If $A/I$ has depth $1$, then $I = (f)$ for some nonzero $f \in \mathfrak m$.
Proof. Assume $I \not= 0$. Write $I = (f_1, \ldots , f_ r)$. As $A$ is a UFD (More on Algebra, Lemma 15.121.2) we can write $f_ i = fg_ i$ where $f$ is the gcd of $f_1, \ldots , f_ r$. Thus the gcd of $g_1, \ldots , g_ r$ is $1$ which means that there is no height $1$ prime ideal over $g_1, \ldots , g_ r$. Then either $(g_1, \ldots , g_ r) = A$ which implies $I = (f)$ or if not, then $\dim (A) = 2$ implies that $V(g_1, \ldots , g_ r) = \{ \mathfrak m\} $, i.e., $\mathfrak m = \sqrt{(g_1, \ldots , g_ r)}$.

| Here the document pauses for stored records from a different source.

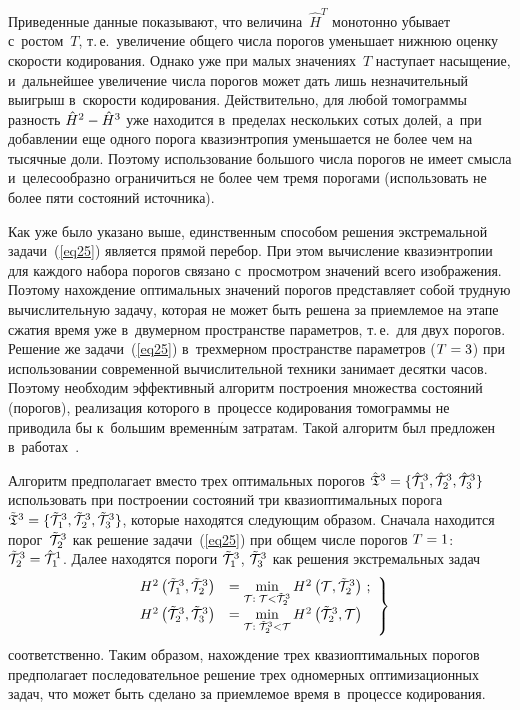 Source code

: \begin{multicols}{2}
Приведенные данные показывают, что величина~$\hat{H}^T$ монотонно убывает 
с~ростом~$T$, т.\,е.\ увеличение общего числа порогов уменьшает нижнюю оценку 
скорости кодирования. Однако уже при малых значениях~$T$ наступает насыщение, 
и~дальнейшее увеличение числа порогов может дать лишь незначительный выигрыш в~скорости 
кодирования. Действительно, для любой томограммы разность $\hat{H}^2\hm-\hat{H}^3$ 
уже находится в~пределах нескольких сотых долей, а~при добавлении еще одного порога 
квазиэнтропия уменьшается не более чем на тысячные доли. Поэтому использование 
большого числа порогов не имеет смысла и~целесообразно ограничиться не более чем 
тремя порогами (использовать не более пяти состояний источника).

Как уже было указано выше, единственным способом решения экстремальной 
задачи~(\ref{eq25}) является прямой перебор. При этом вычисление квазиэнтропии 
для каждого набора порогов связано с~просмотром значений всего изображения. 
Поэтому нахождение оптимальных значений порогов представляет собой трудную 
вычислительную задачу, которая не может быть решена за приемлемое на этапе 
сжатия время уже в~двумерном пространстве параметров, т.\,е.\ для двух порогов. 
Решение же задачи~(\ref{eq25}) в~трехмерном пространстве параметров ($T\hm=3$) 
при использовании современной вычислительной техники занимает десятки часов. 
Поэтому необходим эффективный алгоритм построения множества состояний (порогов), 
реализация которого в~процессе кодирования томограммы не приводила бы к~большим 
временн$\acute{\mbox{ы}}$м затратам. Такой алгоритм был предложен в~работах~\cite{b03,b04}.

Алгоритм предполагает вместо трех оптимальных порогов 
 $\hat{\frak T}^3\hm=\{{\hat{\cal T}}^{3}_{1}, {\hat{\cal T}}^{3}_{2}, 
 {\hat{\cal T}}^{3}_{3}\}$ использовать при построении состояний три 
 квазиоптимальных порога $\tilde{\frak T}^3\hm=\{{\tilde{\cal T}}^{3}_{1}, 
 {\tilde{\cal T}}^{3}_{2}, {\tilde{\cal T}}^{3}_{3}\}$, которые находятся 
 следующим образом. Сначала находится порог~${\tilde{\cal T}}^{3}_{2}$ как 
 решение задачи~(\ref{eq25}) при общем числе порогов $T\hm=1$:  
 ${\tilde{\cal T}}^{3}_{2}\hm={\hat{\cal T}}^{1}_{1}$. Далее находятся 
 пороги ${\tilde{\cal T}}^{3}_{1}$, ${\tilde{\cal T}}^{3}_{3}$  
 как решения экстремальных задач
 \begin{equation}
\left.
\begin{array}{rl}
H^{2}\left({\tilde{\cal T}}^{3}_{1},{\tilde{\cal T}}^{3}_{2}\right) &=
\min\limits_{{\cal T}:\;{\cal T} < \tilde{\cal T}^{3}_{2}}  
H^2\left({\cal T},\tilde{\cal T}^{3}_{2}\right)\,;
\\
H^{2}\left({\tilde{\cal T}}^{3}_{2},{\tilde{\cal T}}^{3}_{3}\right) &=
\min\limits_{{\cal T}:\;\tilde{\cal T}^{3}_{2} < 
{\cal T}}  H^2\left(\tilde{\cal T}^{3}_{2},{\cal T}\right)
\end{array}
\right\}
\label{eq26}
\end{equation}
соответственно. Таким образом, нахождение трех квазиоптимальных 
порогов предполагает последовательное решение трех одномерных оптимизационных 
задач, что может быть сделано за приемлемое время в~процессе кодирования.


\end{multicols}
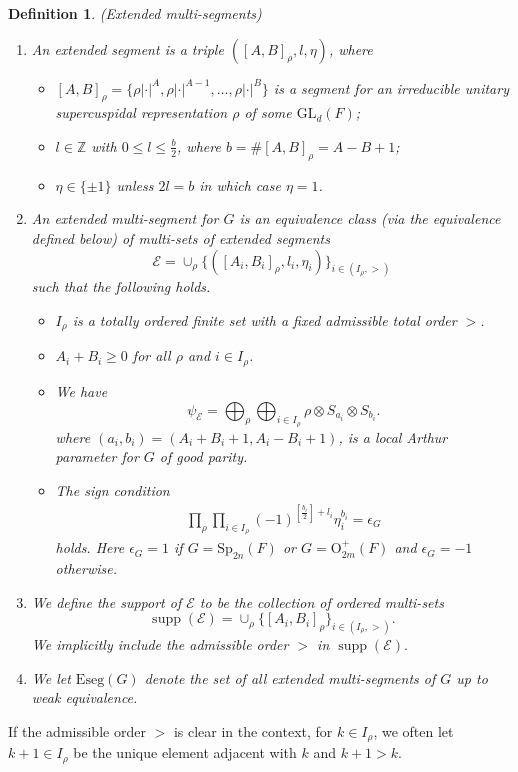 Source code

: \documentclass[11pt,letterpaper]{amsart}
\newcommand{\Z}{\mathbb{Z}}
\newcommand{\Eseg}{{\mathrm{Eseg}}}
\newcommand{\GL}{\mathrm{GL}}
\newcommand{\OO}{\mathrm{O}}
\newcommand{\Sp}{\mathrm{Sp}}
\newcommand{\EE}{\mathcal{E}}
\newtheorem{defn}[thm]{Definition}
\DeclareMathOperator{\supp}{supp}
\numberwithin{equation}{section}
\begin{document}
\begin{defn}(Extended multi-segments)\label{def multi-segment}
\begin{enumerate}
\item
An \emph{extended segment} is a triple $([A,B]_\rho, l, \eta)$,
where
\begin{itemize}
\item
$[A,B]_\rho = \{\rho|\cdot|^A, \rho|\cdot|^{A-1}, \dots, \rho|\cdot|^B \}$ is a segment 
for an irreducible unitary supercuspidal representation $\rho$ of some $\GL_d(F)$; 
\item
$l \in \Z$ with $0 \leq l \leq \frac{b}{2}$, where $b = \#[A,B]_\rho = A-B+1$; 
\item
$\eta \in \{\pm1\}$ unless $2l=b$ in which case $\eta=1$. 
\end{itemize}

\item
An \emph{extended multi-segment} for $G$ is 
an equivalence class (via the equivalence defined below) of multi-sets of extended segments 
\[
\EE = \cup_{\rho}\{ ([A_i,B_i]_{\rho}, l_i, \eta_i) \}_{i \in (I_\rho,>)}
\]
such that the following holds.
\begin{itemize}
\item
$I_\rho$ is a totally ordered finite set with a fixed admissible total order $>$.

\item
$A_i + B_i \geq 0$ for all $\rho$ and $i \in I_\rho$.

\item
We have
\[
\psi_{\EE} = \bigoplus_\rho \bigoplus_{i \in I_\rho} \rho \otimes S_{a_i} \otimes S_{b_i}. 
\]
where $(a_i, b_i) = (A_i+B_i+1, A_i-B_i+1)$,
is a local Arthur parameter for $G$ of good parity.
\item The sign condition
\begin{align}\label{eq sign condition}
\prod_{\rho} \prod_{i \in I_\rho} (-1)^{[\frac{b_i}{2}]+l_i} \eta_i^{b_i} = \epsilon_{G}
\end{align}
holds. Here $\epsilon_{G}=1$ if $G=\Sp_{2n}(F)$ or $G=\OO_{2m}^+(F)$ and $\epsilon_{G}=-1$ otherwise.
\end{itemize}


\item
We define the \emph{support} of $\EE$ to be the collection of ordered multi-sets 
\[
\supp(\EE) = \cup_{\rho}\{ [A_i,B_i]_{\rho} \}_{i \in (I_\rho,>)}.
\]
We implicitly include the admissible order $>$ in $\supp(\EE).$
\item We let $\Eseg(G)$ denote the set of all extended multi-segments of $G$ up to weak equivalence.
\end{enumerate}
\end{defn}
If the admissible order $>$ is clear in the context, for $k \in I_{\rho}$, we often let $k+1 \in I_{\rho}$ be the unique element adjacent with $k$ and $k+1>k$.
\end{document}
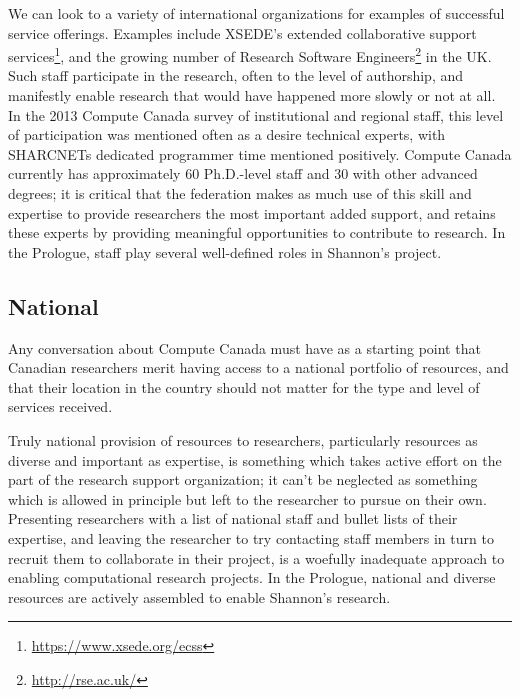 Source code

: \documentclass[11pt, letterpaper, twoside]{article}
\begin{document}
We can look to a variety of international organizations for examples of
successful service offerings. Examples include XSEDE's extended
collaborative support services\footnote{\url{https://www.xsede.org/ecss}}, and the growing
number of Research Software Engineers\footnote{\url{http://rse.ac.uk/}} in the UK.  Such
staff participate in the research, often to the level of authorship, and
manifestly enable research that would have happened more slowly or not
at all. In the 2013 Compute Canada survey of institutional and regional
staff, this level of participation was mentioned often as a desire
technical experts, with SHARCNETs dedicated programmer time mentioned
positively. Compute Canada currently has approximately 60 Ph.D.-level
staff and 30 with other advanced degrees; it is critical that the
federation makes as much use of this skill and expertise to provide
researchers the most important added support, and retains these experts
by providing meaningful opportunities to contribute to research. In the
Prologue, staff play several well-defined roles in Shannon's project.

\subsection*{National}
%

Any conversation about Compute Canada must have as a starting point that
Canadian researchers merit having access to a national portfolio of
resources, and that their location in the country should not matter for
the type and level of services received.


Truly national provision of resources to researchers, particularly
resources as diverse and important as expertise, is something which
takes active effort on the part of the research support organization; it
can't be neglected as something which is allowed in principle but left
to the researcher to pursue on their own. Presenting researchers with a
list of national staff and bullet lists of their expertise, and leaving
the researcher to try contacting staff members in turn to recruit them
to collaborate in their project, is a woefully inadequate approach to
enabling computational research projects. In the Prologue, national and
diverse resources are actively assembled to enable Shannon's research.
\end{document}
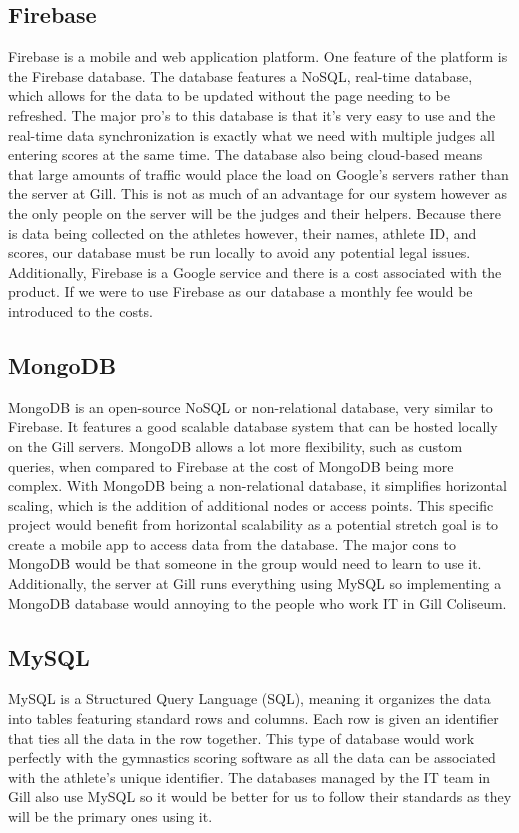 \documentclass[letterpaper,10pt,draftclsnofoot,onecolumn,]{article}
\begin{document}
\subsection*{Firebase}
Firebase is a mobile and web application platform. One feature of the platform is the Firebase database. The database features a NoSQL, real-time database, which allows for the data to be updated without the page needing to be refreshed.\cite{khedkar} The major pro’s to this database is that it’s very easy to use and the real-time data synchronization is exactly what we need with multiple judges all entering scores at the same time. The database also being cloud-based means that large amounts of traffic would place the load on Google’s servers rather than the server at Gill. This is not as much of an advantage for our system however as the only people on the server will be the judges and their helpers.
Because there is data being collected on the athletes however, their names, athlete ID, and scores, our database must be run locally to avoid any potential legal issues. Additionally, Firebase is a Google service and there is a cost associated with the product.  If we were to use Firebase as our database a monthly fee would be introduced to the costs. 
\subsection*{MongoDB}
MongoDB is an open-source NoSQL or non-relational database, very similar to Firebase.  It features a good scalable database system that can be hosted locally on the Gill servers. MongoDB allows a lot more flexibility, such as custom queries,  when compared to Firebase at the cost of MongoDB being more complex.\cite{youtube} With MongoDB being a non-relational database, it simplifies horizontal scaling, which is the addition of additional nodes or access points. This specific project would benefit from horizontal scalability as a potential stretch goal is to create a mobile app to access data from the database. The major cons to MongoDB would be that someone in the group would need to learn to use it. Additionally, the server at Gill runs everything using MySQL so implementing a MongoDB database would annoying to the people who work IT in Gill Coliseum. 
\subsection*{MySQL}
MySQL is a Structured Query Language (SQL), meaning it organizes the data into tables featuring standard rows and columns.\cite{dbengines} Each row is given an identifier that ties all the data in the row together. This type of database would work perfectly with the gymnastics scoring software as all the data can be associated with the athlete’s unique identifier. The databases managed by the IT team in Gill also use MySQL so it would be better for us to follow their standards as they will be the primary ones using it.
\end{document}
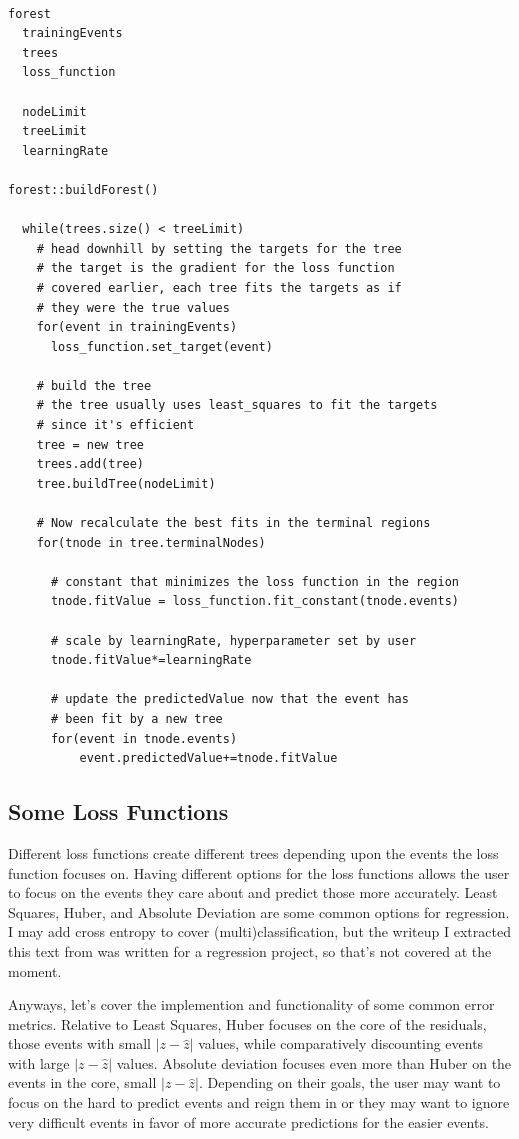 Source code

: \documentclass[12pt]{article}
\begin{document}
\begin{verbatim}

forest
  trainingEvents
  trees
  loss_function

  nodeLimit
  treeLimit
  learningRate

forest::buildForest()

  while(trees.size() < treeLimit)
    # head downhill by setting the targets for the tree
    # the target is the gradient for the loss function
    # covered earlier, each tree fits the targets as if
    # they were the true values
    for(event in trainingEvents)
      loss_function.set_target(event)  

    # build the tree
    # the tree usually uses least_squares to fit the targets
    # since it's efficient
    tree = new tree
    trees.add(tree)
    tree.buildTree(nodeLimit)

    # Now recalculate the best fits in the terminal regions
    for(tnode in tree.terminalNodes)

      # constant that minimizes the loss function in the region
      tnode.fitValue = loss_function.fit_constant(tnode.events)

      # scale by learningRate, hyperparameter set by user
      tnode.fitValue*=learningRate
  
      # update the predictedValue now that the event has 
      # been fit by a new tree
      for(event in tnode.events)
          event.predictedValue+=tnode.fitValue

\end{verbatim}

\subsection{Some Loss Functions}
Different loss functions create different trees depending upon the events the loss function focuses on. Having different options for the loss functions allows the user to focus on the events they care about and predict those more accurately. Least Squares, Huber, and Absolute Deviation are some common options for regression. I may add cross entropy to cover (multi)classification, but the writeup I extracted this text from was written for a regression project, so that's not covered at the moment. 

Anyways, let's cover the implemention and functionality of some common error metrics. Relative to Least Squares, Huber focuses on the core of the residuals, those events with small $|z-\hat{z}|$ values, while comparatively discounting events with large $|z-\hat{z}|$ values. Absolute deviation focuses even more than Huber on the events in the core, small $|z-\hat{z}|$. Depending on their goals, the user may want to focus on the hard to predict events and reign them in or they may want to ignore very difficult events in favor of more accurate predictions for the easier events. 
\end{document}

Assume $A/I$ reduced, i.e., $I$ radical. If $f$ is a unit, then since $I$ is radical we see that $I = \mathfrak m$. If $f \in \mathfrak m$, then we see that $f^ n$ maps to zero in $A/I$. Hence $f \in I$ by reducedness and we conclude $I = (f)$.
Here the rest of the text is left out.